* TASK BRIEF: Carry over every entry exactly as written, though not the pictures it contains.

┌──

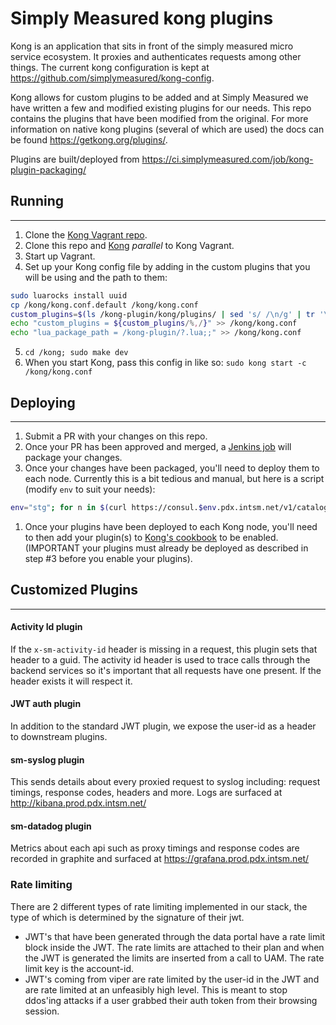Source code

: # Simply Measured kong plugins
Kong is an application that sits in front of the simply measured micro service ecosystem. It proxies and authenticates requests among other things. The current kong configuration is kept at https://github.com/simplymeasured/kong-config.

Kong allows for custom plugins to be added and at Simply Measured we have written a few and modified existing plugins for our needs. This repo contains the plugins that have been modified from the original. For more information on native kong plugins (several of which are used) the docs can be found https://getkong.org/plugins/.

Plugins are built/deployed from https://ci.simplymeasured.com/job/kong-plugin-packaging/

## Running

----------------------

1. Clone the [Kong Vagrant repo](https://github.com/Mashape/kong-vagrant).
2. Clone this repo and [Kong](https://github.com/Mashape/kong) *parallel* to Kong Vagrant.
3. Start up Vagrant.
4. Set up your Kong config file by adding in the custom plugins that you will be using and the path to them:
```bash 
sudo luarocks install uuid
cp /kong/kong.conf.default /kong/kong.conf
custom_plugins=$(ls /kong-plugin/kong/plugins/ | sed 's/ /\n/g' | tr '\n' ',')
echo "custom_plugins = ${custom_plugins/%,/}" >> /kong/kong.conf
echo "lua_package_path = /kong-plugin/?.lua;;" >> /kong/kong.conf
```
5. `cd /kong; sudo make dev`
6. When you start Kong, pass this config in like so:  `sudo kong start -c /kong/kong.conf`

## Deploying

----------------------

1. Submit a PR with your changes on this repo.
1. Once your PR has been approved and merged, a [Jenkins job](https://ci.simplymeasured.com/job/kong-plugin-packaging/) will package your changes.
1. Once your changes have been packaged, you'll need to deploy them to each node.  Currently this is a bit tedious and manual, but here is a script (modify `env` to suit your needs): 
```bash
env="stg"; for n in $(curl https://consul.$env.pdx.intsm.net/v1/catalog/nodes | jq '.' | grep "kong" | grep -v "cassandra" | awk {'print $2'} | sed 's/\"//g' | sed 's/,//g'); do echo "DEPLOYING TO $n"; yes | ssh $n.$env.pdx.intsm.net "sudo apt-get update; yes | sudo apt-get install kong-plugin"; done
```
1. Once your plugins have been deployed to each Kong node, you'll need to then add your plugin(s) to [Kong's cookbook](https://github.com/simplymeasured/chef/blob/master/cookbooks/sm-kong/attributes/config.rb#L23-L30) to be enabled. (IMPORTANT your plugins must already be deployed as described in step #3 before you enable your plugins).


## Customized Plugins

----------------------

#### Activity Id plugin
If the `x-sm-activity-id` header is missing in a request, this plugin sets that header to a guid. The activity id header is used to trace calls through the backend services so it's important that all requests have one present. If the header exists it will respect it.

#### JWT auth plugin
In addition to the standard JWT plugin, we expose the user-id as a header to downstream plugins.

#### sm-syslog plugin
This sends details about every proxied request to syslog including: request timings, response codes, headers and more. Logs are surfaced at http://kibana.prod.pdx.intsm.net/

#### sm-datadog plugin
Metrics about each api such as proxy timings and response codes are recorded in graphite and surfaced at https://grafana.prod.pdx.intsm.net/

### Rate limiting
There are 2 different types of rate limiting implemented in our stack, the type of which is determined by the signature of their jwt.
* JWT's that have been generated through the data portal have a rate limit block inside the JWT. The rate limits are attached to their plan and when the JWT is generated the limits are inserted from a call to UAM. The rate limit key is the account-id.
* JWT's coming from viper are rate limited by the user-id in the JWT and are rate limited at an unfeasibly high level. This is meant to stop ddos'ing attacks if a user grabbed their auth token from their browsing session.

└──

* RESPONSE TO THE EXERCISE:
Source code

: # Simply Measured kong plugins
Kong is an application that sits in front of the simply measured micro service ecosystem. It proxies and authenticates requests among other things. The current kong configuration is kept at https://github.com/simplymeasured/kong-config.

Kong allows for custom plugins to be added and at Simply Measured we have written a few and modified existing plugins for our needs. This repo contains the plugins that have been modified from the original. For more information on native kong plugins (several of which are used) the docs can be found https://getkong.org/plugins/.

Plugins are built/deployed from https://ci.simplymeasured.com/job/kong-plugin-packaging/

## Running

----------------------

1. Clone the [Kong Vagrant repo](https://github.com/Mashape/kong-vagrant).
2. Clone this repo and [Kong](https://github.com/Mashape/kong) *parallel* to Kong Vagrant.
3. Start up Vagrant.
4. Set up your Kong config file by adding in the custom plugins that you will be using and the path to them:
```bash 
sudo luarocks install uuid
cp /kong/kong.conf.default /kong/kong.conf
custom_plugins=$(ls /kong-plugin/kong/plugins/ | sed 's/ /\n/g' | tr '\n' ',')
echo "custom_plugins = ${custom_plugins/%,/}" >> /kong/kong.conf
echo "lua_package_path = /kong-plugin/?.lua;;" >> /kong/kong.conf
```
5. `cd /kong; sudo make dev`
6. When you start Kong, pass this config in like so:  `sudo kong start -c /kong/kong.conf`

## Deploying

----------------------

1. Submit a PR with your changes on this repo.
1. Once your PR has been approved and merged, a [Jenkins job](https://ci.simplymeasured.com/job/kong-plugin-packaging/) will package your changes.
1. Once your changes have been packaged, you'll need to deploy them to each node.  Currently this is a bit tedious and manual, but here is a script (modify `env` to suit your needs): 
```bash
env="stg"; for n in $(curl https://consul.$env.pdx.intsm.net/v1/catalog/nodes | jq '.' | grep "kong" | grep -v "cassandra" | awk {'print $2'} | sed 's/\"//g' | sed 's/,//g'); do echo "DEPLOYING TO $n"; yes | ssh $n.$env.pdx.intsm.net "sudo apt-get update; yes | sudo apt-get install kong-plugin"; done
```
1. Once your plugins have been deployed to each Kong node, you'll need to then add your plugin(s) to [Kong's cookbook](https://github.com/simplymeasured/chef/blob/master/cookbooks/sm-kong/attributes/config.rb#L23-L30) to be enabled. (IMPORTANT your plugins must already be deployed as described in step #3 before you enable your plugins).


## Customized Plugins

----------------------

#### Activity Id plugin
If the `x-sm-activity-id` header is missing in a request, this plugin sets that header to a guid. The activity id header is used to trace calls through the backend services so it's important that all requests have one present. If the header exists it will respect it.

#### JWT auth plugin
In addition to the standard JWT plugin, we expose the user-id as a header to downstream plugins.

#### sm-syslog plugin
This sends details about every proxied request to syslog including: request timings, response codes, headers and more. Logs are surfaced at http://kibana.prod.pdx.intsm.net/

#### sm-datadog plugin
Metrics about each api such as proxy timings and response codes are recorded in graphite and surfaced at https://grafana.prod.pdx.intsm.net/

### Rate limiting
There are 2 different types of rate limiting implemented in our stack, the type of which is determined by the signature of their jwt.
* JWT's that have been generated through the data portal have a rate limit block inside the JWT. The rate limits are attached to their plan and when the JWT is generated the limits are inserted from a call to UAM. The rate limit key is the account-id.
* JWT's coming from viper are rate limited by the user-id in the JWT and are rate limited at an unfeasibly high level. This is meant to stop ddos'ing attacks if a user grabbed their auth token from their browsing session.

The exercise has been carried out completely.